▶ **Task statement**
Once you find the line with "என்பது அக்கருத்தமைந்த குறளாம்." in the entries below, return exactly every line from it through the line with "உண்மை அஃதெனில், ஆராய".

====== Data to examine ======

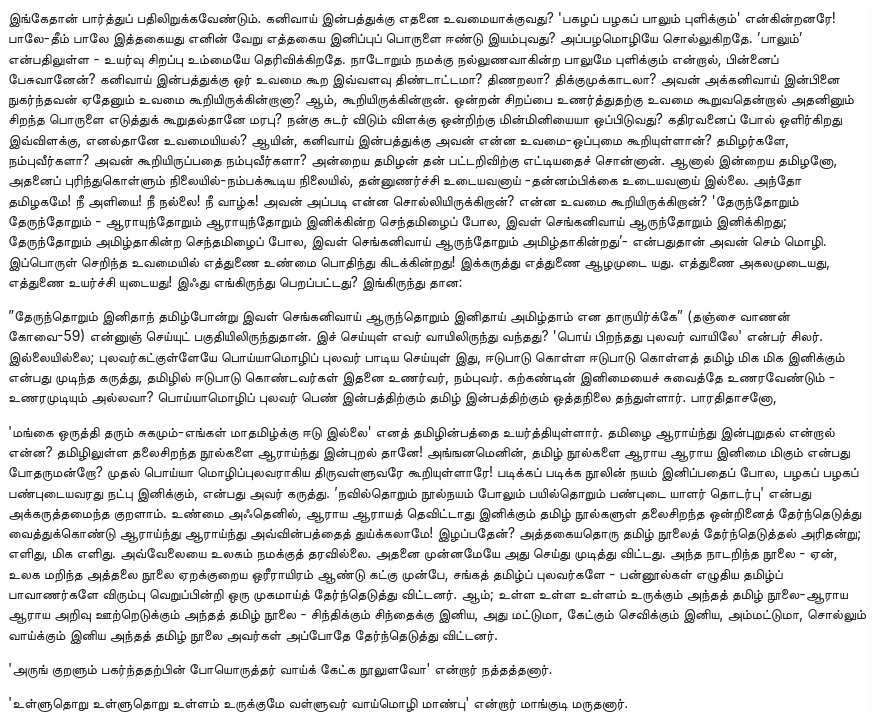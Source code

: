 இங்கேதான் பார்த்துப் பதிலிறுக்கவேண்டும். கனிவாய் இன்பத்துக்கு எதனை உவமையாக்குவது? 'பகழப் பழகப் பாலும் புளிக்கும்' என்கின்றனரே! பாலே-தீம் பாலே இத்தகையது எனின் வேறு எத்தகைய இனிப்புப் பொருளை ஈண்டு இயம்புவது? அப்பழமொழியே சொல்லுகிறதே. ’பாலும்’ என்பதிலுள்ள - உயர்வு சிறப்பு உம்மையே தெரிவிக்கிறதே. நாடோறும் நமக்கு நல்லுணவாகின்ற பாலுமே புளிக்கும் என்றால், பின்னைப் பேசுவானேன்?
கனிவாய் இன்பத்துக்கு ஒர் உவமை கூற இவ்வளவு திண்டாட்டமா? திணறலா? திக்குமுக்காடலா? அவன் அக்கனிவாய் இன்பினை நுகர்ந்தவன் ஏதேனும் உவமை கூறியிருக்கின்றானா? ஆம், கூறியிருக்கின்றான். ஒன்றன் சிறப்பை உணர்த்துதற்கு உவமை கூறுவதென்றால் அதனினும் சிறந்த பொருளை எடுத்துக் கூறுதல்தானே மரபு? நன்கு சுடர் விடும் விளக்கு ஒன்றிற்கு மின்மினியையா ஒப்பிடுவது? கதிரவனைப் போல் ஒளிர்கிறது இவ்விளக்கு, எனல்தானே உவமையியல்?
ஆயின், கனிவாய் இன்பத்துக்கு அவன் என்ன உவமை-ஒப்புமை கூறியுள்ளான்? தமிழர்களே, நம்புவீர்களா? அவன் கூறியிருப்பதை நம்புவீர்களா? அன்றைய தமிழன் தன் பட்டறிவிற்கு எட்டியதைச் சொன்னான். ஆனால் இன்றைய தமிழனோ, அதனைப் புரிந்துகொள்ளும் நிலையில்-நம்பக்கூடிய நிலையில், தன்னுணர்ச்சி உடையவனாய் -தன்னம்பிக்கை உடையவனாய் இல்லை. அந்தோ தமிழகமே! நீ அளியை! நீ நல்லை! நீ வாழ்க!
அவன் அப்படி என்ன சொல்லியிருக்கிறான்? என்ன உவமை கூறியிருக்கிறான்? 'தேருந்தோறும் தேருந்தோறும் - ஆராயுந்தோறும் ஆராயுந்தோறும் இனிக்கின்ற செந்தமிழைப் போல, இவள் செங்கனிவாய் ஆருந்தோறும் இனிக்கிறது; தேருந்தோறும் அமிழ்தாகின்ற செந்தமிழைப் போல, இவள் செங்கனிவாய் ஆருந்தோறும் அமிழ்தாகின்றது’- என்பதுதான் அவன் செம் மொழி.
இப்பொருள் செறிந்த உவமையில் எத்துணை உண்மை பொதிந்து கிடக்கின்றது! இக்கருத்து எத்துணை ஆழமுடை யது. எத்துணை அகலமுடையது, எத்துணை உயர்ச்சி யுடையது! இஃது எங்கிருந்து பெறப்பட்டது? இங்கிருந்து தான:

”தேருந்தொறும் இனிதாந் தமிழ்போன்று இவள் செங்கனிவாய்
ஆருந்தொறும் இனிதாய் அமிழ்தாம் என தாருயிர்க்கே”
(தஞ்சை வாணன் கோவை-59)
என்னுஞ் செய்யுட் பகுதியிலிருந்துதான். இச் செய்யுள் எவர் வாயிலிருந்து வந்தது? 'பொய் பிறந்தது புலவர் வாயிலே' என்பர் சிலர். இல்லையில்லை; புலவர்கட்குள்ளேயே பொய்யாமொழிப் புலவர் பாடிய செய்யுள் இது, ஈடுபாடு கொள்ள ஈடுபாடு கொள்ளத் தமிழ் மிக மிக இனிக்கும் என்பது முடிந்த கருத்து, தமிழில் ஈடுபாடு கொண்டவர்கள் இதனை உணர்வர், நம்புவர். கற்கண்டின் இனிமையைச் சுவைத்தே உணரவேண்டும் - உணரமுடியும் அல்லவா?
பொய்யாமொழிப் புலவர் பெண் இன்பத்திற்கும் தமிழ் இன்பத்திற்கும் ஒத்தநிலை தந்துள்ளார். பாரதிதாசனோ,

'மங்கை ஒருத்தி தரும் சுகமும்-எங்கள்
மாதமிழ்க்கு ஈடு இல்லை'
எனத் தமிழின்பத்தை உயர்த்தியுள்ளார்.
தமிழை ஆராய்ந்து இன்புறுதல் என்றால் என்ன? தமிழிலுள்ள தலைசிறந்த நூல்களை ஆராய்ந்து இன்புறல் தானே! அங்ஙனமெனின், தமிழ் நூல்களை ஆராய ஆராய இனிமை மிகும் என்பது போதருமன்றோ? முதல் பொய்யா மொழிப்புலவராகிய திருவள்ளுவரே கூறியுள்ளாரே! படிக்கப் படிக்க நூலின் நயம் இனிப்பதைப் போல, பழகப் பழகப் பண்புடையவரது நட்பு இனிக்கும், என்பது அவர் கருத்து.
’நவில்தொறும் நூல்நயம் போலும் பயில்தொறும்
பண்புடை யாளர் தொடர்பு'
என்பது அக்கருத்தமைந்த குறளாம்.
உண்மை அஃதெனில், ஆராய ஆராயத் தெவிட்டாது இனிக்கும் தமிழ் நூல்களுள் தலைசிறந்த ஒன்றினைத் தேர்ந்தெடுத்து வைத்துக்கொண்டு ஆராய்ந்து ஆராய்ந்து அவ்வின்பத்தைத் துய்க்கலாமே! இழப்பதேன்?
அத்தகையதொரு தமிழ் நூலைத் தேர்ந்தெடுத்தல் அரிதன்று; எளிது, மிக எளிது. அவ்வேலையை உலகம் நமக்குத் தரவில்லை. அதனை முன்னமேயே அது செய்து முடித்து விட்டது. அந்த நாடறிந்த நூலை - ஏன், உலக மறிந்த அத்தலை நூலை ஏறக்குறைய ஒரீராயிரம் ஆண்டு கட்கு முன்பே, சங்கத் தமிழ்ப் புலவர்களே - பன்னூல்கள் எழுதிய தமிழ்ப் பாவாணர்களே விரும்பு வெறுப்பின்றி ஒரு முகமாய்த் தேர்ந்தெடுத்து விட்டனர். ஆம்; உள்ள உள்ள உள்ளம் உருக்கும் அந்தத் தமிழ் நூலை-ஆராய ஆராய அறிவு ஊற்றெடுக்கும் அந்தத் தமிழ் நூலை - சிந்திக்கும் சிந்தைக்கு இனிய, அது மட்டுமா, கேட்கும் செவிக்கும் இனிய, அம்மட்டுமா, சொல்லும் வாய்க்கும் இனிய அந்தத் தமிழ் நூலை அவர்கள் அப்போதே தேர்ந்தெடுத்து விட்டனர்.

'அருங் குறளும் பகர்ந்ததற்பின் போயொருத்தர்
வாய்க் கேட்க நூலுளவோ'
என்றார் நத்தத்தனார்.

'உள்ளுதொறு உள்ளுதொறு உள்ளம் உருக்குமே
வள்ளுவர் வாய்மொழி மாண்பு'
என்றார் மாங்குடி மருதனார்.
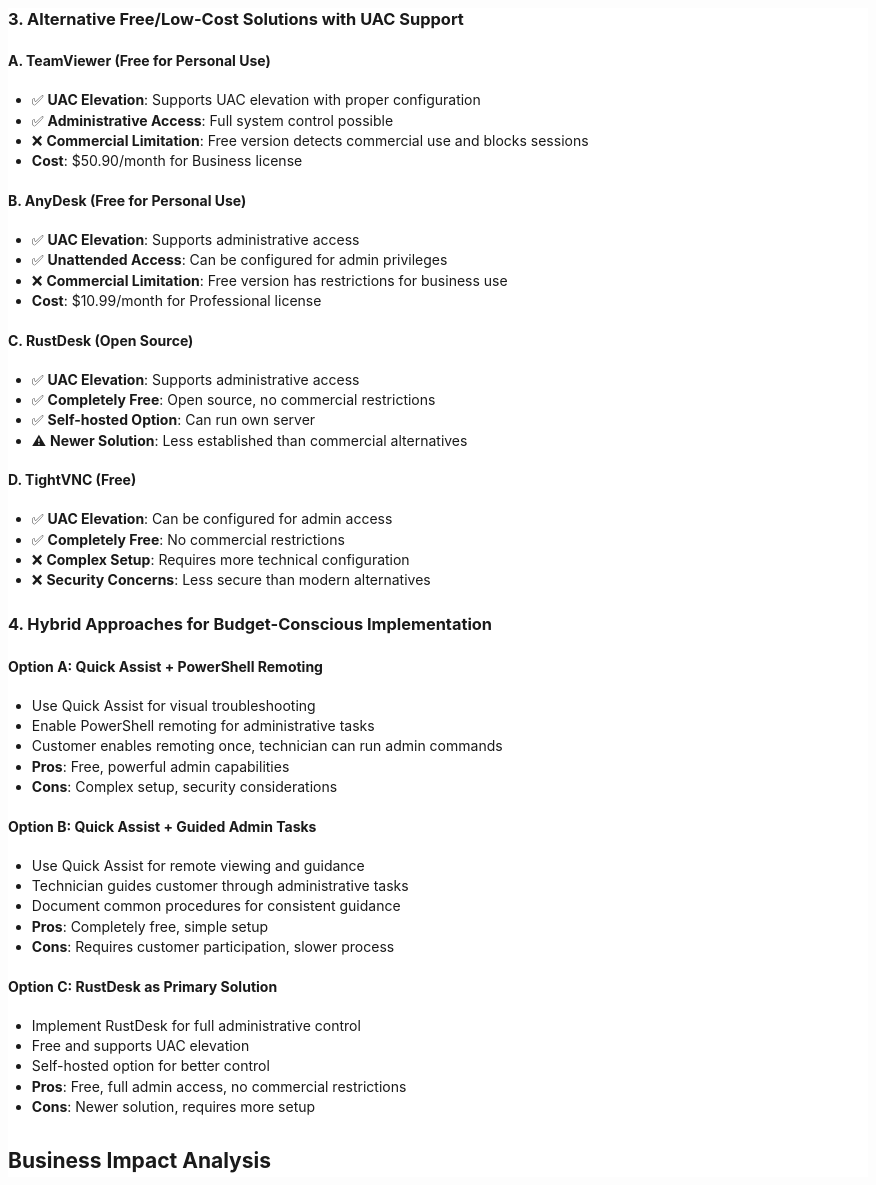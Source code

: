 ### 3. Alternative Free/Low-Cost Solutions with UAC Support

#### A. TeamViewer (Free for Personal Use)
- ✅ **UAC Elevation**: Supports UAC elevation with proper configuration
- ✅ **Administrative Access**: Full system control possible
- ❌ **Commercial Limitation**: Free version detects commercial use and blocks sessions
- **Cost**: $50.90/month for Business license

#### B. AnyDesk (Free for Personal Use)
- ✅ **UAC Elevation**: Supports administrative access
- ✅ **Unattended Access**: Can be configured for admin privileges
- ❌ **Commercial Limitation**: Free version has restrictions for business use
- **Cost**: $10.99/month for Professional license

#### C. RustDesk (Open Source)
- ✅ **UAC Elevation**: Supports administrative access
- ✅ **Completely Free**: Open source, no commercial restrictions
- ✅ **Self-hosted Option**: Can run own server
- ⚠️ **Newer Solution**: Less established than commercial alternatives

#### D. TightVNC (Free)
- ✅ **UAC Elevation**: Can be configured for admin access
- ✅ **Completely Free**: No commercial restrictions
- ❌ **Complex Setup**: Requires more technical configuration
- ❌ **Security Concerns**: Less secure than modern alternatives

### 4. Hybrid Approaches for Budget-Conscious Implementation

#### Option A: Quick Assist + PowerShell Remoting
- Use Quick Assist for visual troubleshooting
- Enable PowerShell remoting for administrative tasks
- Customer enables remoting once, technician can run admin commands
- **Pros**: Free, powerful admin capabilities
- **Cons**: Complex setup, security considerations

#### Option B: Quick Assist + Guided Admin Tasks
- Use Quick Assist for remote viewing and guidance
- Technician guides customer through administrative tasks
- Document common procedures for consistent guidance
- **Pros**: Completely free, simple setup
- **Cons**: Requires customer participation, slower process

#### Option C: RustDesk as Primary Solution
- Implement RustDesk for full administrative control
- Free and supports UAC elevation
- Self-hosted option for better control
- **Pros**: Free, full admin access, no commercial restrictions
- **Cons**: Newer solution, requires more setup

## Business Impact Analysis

======

▶ **Exercise answer**
என்பது அக்கருத்தமைந்த குறளாம்.
உண்மை அஃதெனில், ஆராய ஆராயத் தெவிட்டாது இனிக்கும் தமிழ் நூல்களுள் தலைசிறந்த ஒன்றினைத் தேர்ந்தெடுத்து வைத்துக்கொண்டு ஆராய்ந்து ஆராய்ந்து அவ்வின்பத்தைத் துய்க்கலாமே! இழப்பதேன்?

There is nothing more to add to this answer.